From Svitavy, Czechia
Based in Jeseník Mountains, Czechia
Adam is one of the most prominent Czech realists. His paintings capture magic of the Czech landscape - the interiors of untouched woods and primeval forests, mountains, and fields - his travel memories, or the starry sky. Adam's practice is as artistic as it is spiritual, as he reflects his belief that nature is an all-encompassing sentient existence in his works
A: Please, tell us a bit more about yourself. What brought you to art?
AD: I studied the Academy of Fine Arts under Martin Mainer. I work with classical painting, my practice is based on my liking of various kinds of painterly realism, from the Renaissance to the modern day. I’ve always had a strong connection to nature; I was interested in natural sciences and I used to think I would in the end work in them. Eventually I realised that my tool for discovering nature has always been drawing or painting, that art helps me connect with the earth and understand it on a deeper level. In the end, I try to connect fine arts and the estranged worlds of natural sciences in my work and make them interact - in a painterly way.
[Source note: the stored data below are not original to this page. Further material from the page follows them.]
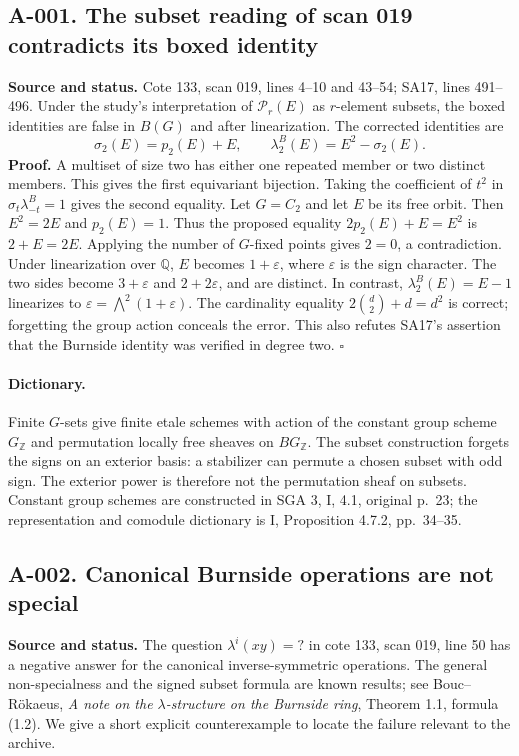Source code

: \documentclass[11pt]{article}
\begin{document}
\subsection*{A-001. The subset reading of scan 019 contradicts its boxed identity}
\textbf{Source and status.} Cote 133, scan 019, lines 4--10 and 43--54;
SA17, lines 491--496.  Under the study's interpretation of $\mathcal P_r(E)$
as $r$-element subsets, the boxed identities are false in $B(G)$ and after
linearization.  The corrected identities are
\[
 \sigma_2(E)=p_2(E)+E,\qquad
 \lambda_2^B(E)=E^2-\sigma_2(E).
\]
\textbf{Proof.} A multiset of size two has either one repeated member or two
distinct members.  This gives the first equivariant bijection.  Taking the
coefficient of $t^2$ in $\sigma_t\lambda^B_{-t}=1$ gives the second equality.
Let $G=C_2$ and let $E$ be its free orbit.  Then $E^2=2E$ and $p_2(E)=1$.
Thus the proposed equality $2p_2(E)+E=E^2$ is $2+E=2E$.  Applying the number
of $G$-fixed points gives $2=0$, a contradiction.  Under linearization over
$\mathbb Q$, $E$ becomes $1+\varepsilon$, where $\varepsilon$ is the sign
character.  The two sides become $3+\varepsilon$ and $2+2\varepsilon$,
and are distinct.  In contrast, $\lambda_2^B(E)=E-1$ linearizes to
$\varepsilon=\bigwedge^2(1+\varepsilon)$.
The cardinality equality $2\binom d2+d=d^2$ is correct; forgetting the group
action conceals the error.  This also refutes SA17's assertion that the
Burnside identity was verified in degree two. \hfill$\square$

\paragraph{Dictionary.}
Finite $G$-sets give finite etale schemes with action of the constant group
scheme $G_{\mathbb Z}$ and permutation locally free sheaves on
$BG_{\mathbb Z}$.  The subset construction forgets the signs on an exterior
basis: a stabilizer can permute a chosen subset with odd sign.  The exterior
power is therefore not the permutation sheaf on subsets.  Constant group
schemes are constructed in SGA 3, I, 4.1, original p.~23; the representation
and comodule dictionary is I, Proposition 4.7.2, pp.~34--35.

\subsection*{A-002. Canonical Burnside operations are not special}
\textbf{Source and status.} The question $\lambda^i(xy)=?$ in cote 133,
scan 019, line 50 has a negative answer for the canonical inverse-symmetric
operations.  The general non-specialness and the signed subset formula are
known results; see Bouc--R\"okaeus, \emph{A note on the $\lambda$-structure on
the Burnside ring}, Theorem 1.1, formula (1.2).  We give a short explicit
counterexample to locate the failure relevant to the archive.
\end{document}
A: What inspires you the most?
AD: The Earth and Heavens. The world as it is and especially the places minimally affected by humanity. I am intrigued by the wilderness, on any scale - rainforests or soil microfauna. I am interested in the Earth itself, this enormous ancient existence I try to probe with all means available to me. That means rationally (science) and irrationally (art). And if I am to be specific - I find inspiration in the sunrise above Kralický Sněžník, wild bushes by a road, tiny springtails in a peeled bark, dynamically folded rock…
A: Do you have any specific rituals while working (creating)?
AD: Absolutely - for example morning tea drank somewhere outside. I take my camping dining set with me to gorges and thickets, watch the sun rise, think - or not - and enjoy existence.
A: What would you recommend to someone new to art (an artist or just an admirer), what to begin with?
AD: That depends on their intentions. Do they want to make art as a weekend hobby or are they ready to fully commit to it and do it on a professional level? If it’s the latter, there’s probably nothing better to do than surrendering to it. When I was starting out with work, I would make two or three paintings every day. I wasn’t interested in anything else. There is no tutorial and the only thing that will bear fruits (in the form of good quality work) is perseverance. There are no shortcuts.
A: Your top 3 phrases/words related to art?
AD: If I were to sum up the qualities I always admire in a work of art, it would be simplicity, monumentality, and peace.
A: Do you have favorite Czech artists?
AD: Yes, for example, I am very fond of Veronika Holcová’s painting practice. Her rather inward-looking approach to the landscape that is in fact close to my heart as well, I just chose a different painterly attitude. From the opposite end of the scale of painterly attitude I like Miro Polách’s canvases. His craftsmanship is incredible, yet his works don’t lack liveliness to them. From other painters, Jan Knap definitely belongs on this list (exactly for his simplicity), actually the whole group Normal. And from the artists of the past - there would be many, so at least I’ll mention the most significant ones: Váchal, Kupka, Kaván, and Mařák…
A: Is there a piece of art that you think embodies the Czech national spirit and culture? Why?
AD: There isn’t. If I chose one, it would lead to generalisation which I am not very fond of.
A: The perfect way to connect through art is: …?
AD: The best way to talk about art is in front of art and ideally after a quiet moment of observation. And that’s where the discussion can begin - what even is perception, how does everyone perceive the world, and how do we tell others? That’s an experience anyone can relate to and art, or painting, is exactly about that and nothing else.
A: Where can we meet you most often?
AD: Either in my studio or somewhere in plein air, or wandering. I am painting the primeval forests of Šumava at the moment. Those are the places I like to spend most of my time, though I am the happiest when I find quiet there to think and work, so I’d rather not meet anyone…
A: Do you have a motto or an idea that’s guided you in life?
AD: I don’t have a motto. In terms of some overarching ideas, there would be more than one, but one of the most essential ones for me is the idea of Earth as a sort of a sentient existence. In the spiritual and even scientific way (Lovelock and his Gaia hypothesis). That’s something I keep coming back to that forms my worldview.